Before looking at the Hubble Ultra Deep Field:
Theme Statement: One question you might be asking yourself at this point is: Did astronomers just get lucky in where they pointed the HST to take the HDF? If they pointed the HST at another ordinary dark spot of the sky would they achieve the same extraordinary results?
Note: I like to open up the higher resolution versions of these images (included with the PowerPoint files) using some kind of picture viewer. This really lets the students see the intricate details in each of the two images.
I usually begin slide 7 with the students just looking at the image for one minute without saying anything. This gives them a chance to formulate some questions. Next, I take a few minutes to write down on the whiteboard any questions that the students have. If you are comfortable answering their questions you can do so in a logical order. Otherwise below are some questions and answers that I have found valuable in the past.
(While looking at the real Hubble Deep Field (HDF) and Hubble Ultra Deep Field (HUDF) I ask my students to formulate questions about the Universe. No two sessions of doing this have ever been the same, but there are usually several common concepts that are brought up. To learn about the HDF and the HUDF and more about the questions/answers below go to: http://bork.hampshire.edu/~sam/extraordinary/HDF.htm).
Question #1: What are all those things in the picture?
Answer #1: In the HDF and the HUDF they are all entire galaxies separate from the Milky Way Galaxy. The few exceptions are the foreground stars that lie within the Milky Way Galaxy. Those stars appear to have spokes. They are not exploding stars, but rather are overexposed parts of the image.
Question #2: How many galaxies are there in the image?
Answer #2: About 1,500 in the HDF and about 10,000 in the HUDF. This means that there are about 200 billion galaxies in the Universe. (Note: At this point the Drake Equation could be used to calculate the probable number of communicable civilizations in the Universe.)
Question #3: How far away are these galaxies?
Answer #3: Some of them are thousands of light years away, some of them are millions of light years away, and some of them are billions of light years away. (Note: Slide 9 can be used to explain how we know these distances—using supernovas as distance markers.)
Question #4: Why are all the galaxies different colors?
Answer #4: One reason is the composition of the galaxies, which largely has to do with the type of stars in the galaxies. Different stars are different temperature and thus shine with different colors. A second reason, which pertains only to the galaxies that appear as tiny little red dots (shown in an image on the webpage referenced above), is the Doppler Effect.
These four questions provide opportunities to link in the Earth and Space Science Standards of objects in the sky for levels K-4 and origin and evolution of the Universe for levels 9-12. The discussion can include ideas concerning the expanding Universe, the Big Bang theory, and the different possible fates of the Universe. An additional noteworthy mention is that since these objects are many thousand, millions, or billions of light years away we are seeing them as they existed thousands, millions, or billions of years ago. That is because the light took that amount of time to reach the Hubble Space Telescope.

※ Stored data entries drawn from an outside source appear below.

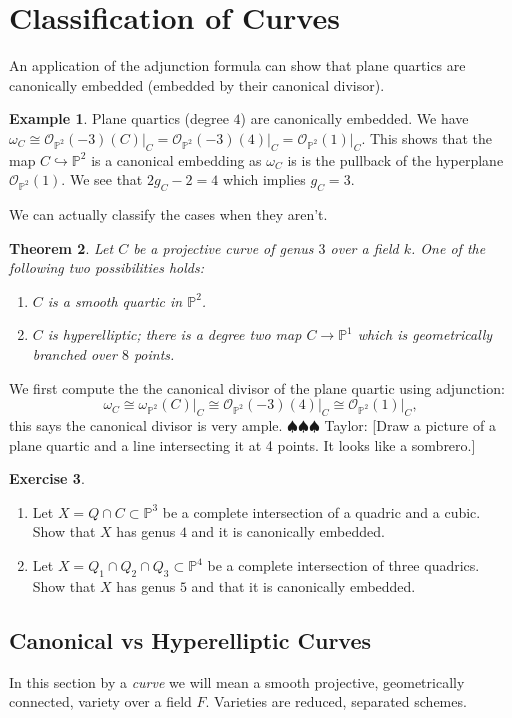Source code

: \documentclass[12pt]{article}
\numberwithin{equation}{section}
\newtheorem{theorem}{Theorem}[subsection]
\theoremstyle{definition}
\newtheorem{example}[theorem]{Example}
\newtheorem{exercise}[theorem]{Exercise}
\theoremstyle{remark}
\newcommand{\Ocal}{\mathcal{O}}
\newcommand{\PP}{\mathbb{P}}
\newcommand{\taylor}[1]{{\color{blue} \sf $\spadesuit\spadesuit\spadesuit$ Taylor: [#1]}}
\begin{document}
\section{Classification of Curves}

An application of the adjunction formula can show that plane quartics are canonically embedded (embedded by their canonical divisor). 
\begin{example}
	Plane quartics (degree $4$) are canonically embedded.
	We have $\omega_C \cong \Ocal_{\PP^2}(-3)(C)\vert_C = \Ocal_{\PP^2}(-3)(4)\vert_C = \Ocal_{\PP^2}(1)\vert_C$. 
	This shows that the map $C \hookrightarrow \PP^2$ is a canonical embedding as $\omega_C$ is is the pullback of the hyperplane $\Ocal_{\PP^2}(1)$. 
	We see that $2g_C-2 = 4$ which implies $g_C=3$.
\end{example}
We can actually classify the cases when they aren't.
\begin{theorem}
	Let $C$ be a projective curve of genus $3$ over a field $k$.
	One of the following two possibilities holds:
	\begin{enumerate}
		\item $C$ is a smooth quartic in $\PP^2$.
		\item $C$ is hyperelliptic; there is a degree two map $C\to \PP^1$ which is geometrically branched over $8$ points.
	\end{enumerate}
\end{theorem}

We first compute the the canonical divisor of the plane quartic using adjunction:
$$\omega_C \cong \omega_{\PP^2}(C)\vert_C \cong \Ocal_{\PP^2}(-3)(4)\vert_C \cong \Ocal_{\PP^2}(1)\vert_C,$$
this says the canonical divisor is very ample.
\taylor{Draw a picture of a plane quartic and a line intersecting it at 4 points. 
It looks like a sombrero.}

\begin{exercise}
	\begin{enumerate}
		\item Let $X = Q\cap C \subset \PP^3$ be a complete intersection of a quadric and a cubic. Show that $X$ has genus $4$ and it is canonically embedded. 
		\item Let $X = Q_1 \cap Q_2 \cap Q_3 \subset \PP^4$ be a complete intersection of three quadrics. Show that $X$ has genus $5$ and that it is canonically embedded. 
	\end{enumerate}
\end{exercise}

\subsection{Canonical vs Hyperelliptic Curves}
In this section by a \emph{curve} we will mean a smooth projective, geometrically connected, variety over a field $F$. 
Varieties are reduced, separated schemes. 
\end{document}
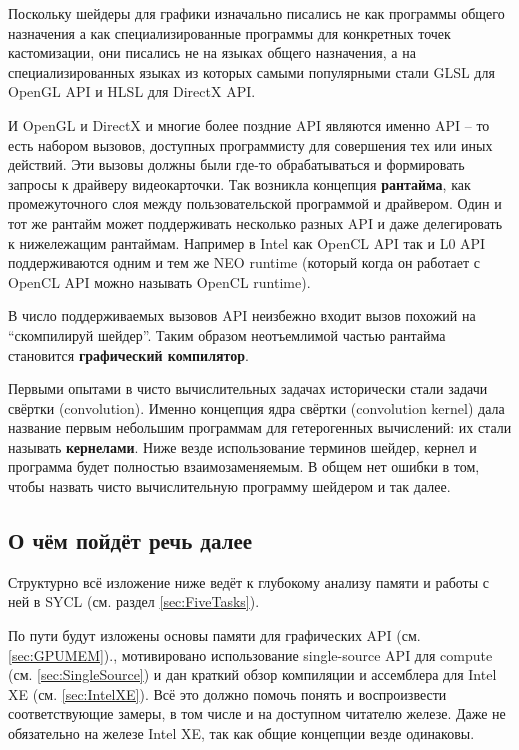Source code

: \documentclass[a4paper,12pt,oneside]{article}
\begin{document}
Поскольку шейдеры для графики изначально писались не как программы общего назначения а как специализированные программы для конкретных точек кастомизации, они писались не на языках общего назначения, а на специализированных языках из которых самыми популярными стали GLSL для OpenGL API и HLSL для DirectX API.

И OpenGL и DirectX и многие более поздние API являются именно API -- то есть набором вызовов, доступных программисту для совершения тех или иных действий.
Эти вызовы должны были где-то обрабатываться и формировать запросы к драйверу видеокарточки.
Так возникла концепция \textbf{рантайма}, как промежуточного слоя между пользовательской программой и драйвером.
Один и тот же рантайм может поддерживать несколько разных API и даже делегировать к нижележащим рантаймам.
Например в Intel как OpenCL API так и L0 API поддерживаются одним и тем же NEO runtime (который когда он работает с OpenCL API можно называть OpenCL runtime).

В число поддерживаемых вызовов API неизбежно входит вызов похожий на ``скомпилируй шейдер''. Таким образом неотъемлимой частью рантайма становится \textbf{графический компилятор}.

Первыми опытами в чисто вычислительных задачах исторически стали задачи свёртки (convolution). 
Именно концепция ядра свёртки (convolution kernel) дала название первым небольшим программам для гетерогенных вычислений: их стали называть \textbf{кернелами}.
Ниже везде использование терминов шейдер, кернел и программа будет полностью взаимозаменяемым.
В общем нет ошибки в том, чтобы назвать чисто вычислительную программу шейдером и так далее.

\subsection{О чём пойдёт речь далее}\label{subsec:about}

Структурно всё изложение ниже ведёт к глубокому анализу памяти и работы с ней в SYCL (см. раздел \ref{sec:FiveTasks}).

По пути будут изложены основы памяти для графических API (см. \ref{sec:GPUMEM})., мотивировано использование single-source API для compute (см. \ref{sec:SingleSource}) и дан краткий обзор компиляции и ассемблера для Intel XE (см. \ref{sec:IntelXE}).
Всё это должно помочь понять и воспроизвести соответствующие замеры, в том числе и на доступном читателю железе.
Даже не обязательно на железе Intel XE, так как общие концепции везде одинаковы.
\end{document}
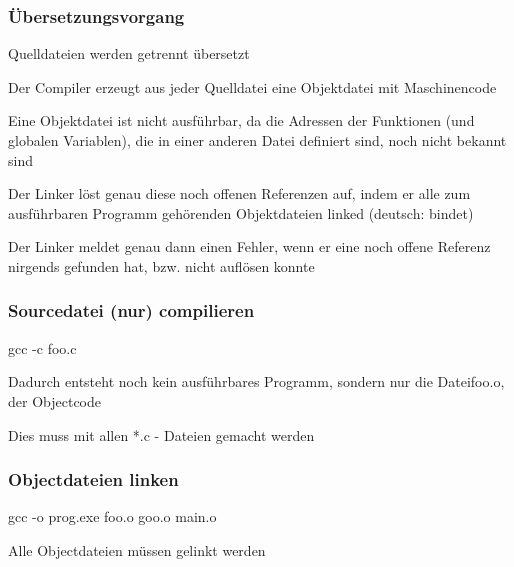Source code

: 			\subsubsection{Übersetzungsvorgang}	
				\begin{compactitem}
					\item Quelldateien werden getrennt übersetzt
					\item Der Compiler erzeugt aus jeder Quelldatei eine Objektdatei mit Maschinencode
					\item Eine Objektdatei ist nicht ausführbar, da die Adressen der Funktionen (und globalen Variablen), die in einer anderen Datei definiert sind, noch nicht bekannt sind
					\item Der Linker löst genau diese noch offenen Referenzen auf, indem er alle zum ausführbaren Programm gehörenden Objektdateien linked (deutsch: bindet)
					\item Der Linker meldet genau dann einen Fehler, wenn er eine noch offene Referenz nirgends gefunden hat, bzw. nicht auflösen konnte
				\end{compactitem}
			\begin{minipage}[t]{9 cm}
				\subsubsection{Sourcedatei (nur) compilieren}
					gcc -c foo.c\\
					\begin{compactitem}
						\item Dadurch entsteht noch kein ausführbares Programm, sondern nur die Dateifoo.o, der Objectcode
						\item Dies muss mit allen *.c - Dateien gemacht werden
					\end{compactitem}
			\end{minipage}
			\hspace*{0.5cm}
			\begin{minipage}[t]{9 cm}
				\subsubsection{Objectdateien linken}
					gcc  -o  prog.exe  foo.o  goo.o  main.o\\
					\begin{compactitem}
						\item Alle Objectdateien müssen gelinkt werden
					\end{compactitem}
			\end{minipage}\\\\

Slide 10: The Hubble Deepest Field
Theme Statement: But, wait…there’s more. We’ve only looked at the Universe through visible light so far. Are there more extraordinary things to be encounter in the other wavelengths of the electromagnetic spectrum?
This image represents the deepest view of the Universe ever taken. It was captured by the Wide Field Camera 3 (WFC3) on the Hubble Space Telescope in August 2009. Although it was taken in the same region as the Hubble Ultra Deep Field, this image contains galaxies even farther away than can be seen in the HUDF. The reason that is possible is because this image was taken in the near-infrared wavelengths as opposed to visible light. Light from these extremely distant galaxies is stretched into the near-infrared part of the electromagnetic spectrum because of the expansion on the universe. For more information about this image go to: http://hubblesite.org/newscenter/archive/releases/2009/31/
Slide 11: All the way from Supernovae
Theme Statement: Back to the extraordinary processes that take place inside ordinary stars like the Sun. Is there a process that connects our star with all the other stars in the Universe, other than how they all make light and energy? And is there something that connects all those stars with everything else right here on Earth? Is there such an extraordinary connection?
I use Slide 9 to address the topics of cosmic distance markers as well as nucleosynthesis. These topics as well as the pictures on the slide are described on the following webpage: http://bork.hampshire.edu/~sam/extraordinary/Dying.htm. An important concept to address with this slide is that when stars go supernovae they can produce all the naturally occurring elements on the periodic table. The elements we have on Earth (silicon in rocks and computer chips, carbon and calcium in our bodies, oxygen in the air, neon in neon signs, etc.) originally came from stars.
Slide 12: Baby Stars and Solar Systems
Theme Statement: ”We are stardust”. The Sun, Earth, and everything else in the Solar System came from the inside of “dying” stars. The same extraordinary process that stars use to make light and energy everywhere in the Universe, the same process that leads to the eventual “death” of stars everywhere in the Universe, are the same processes that helped to form this Solar System , and those extraordinary processes and happening right now!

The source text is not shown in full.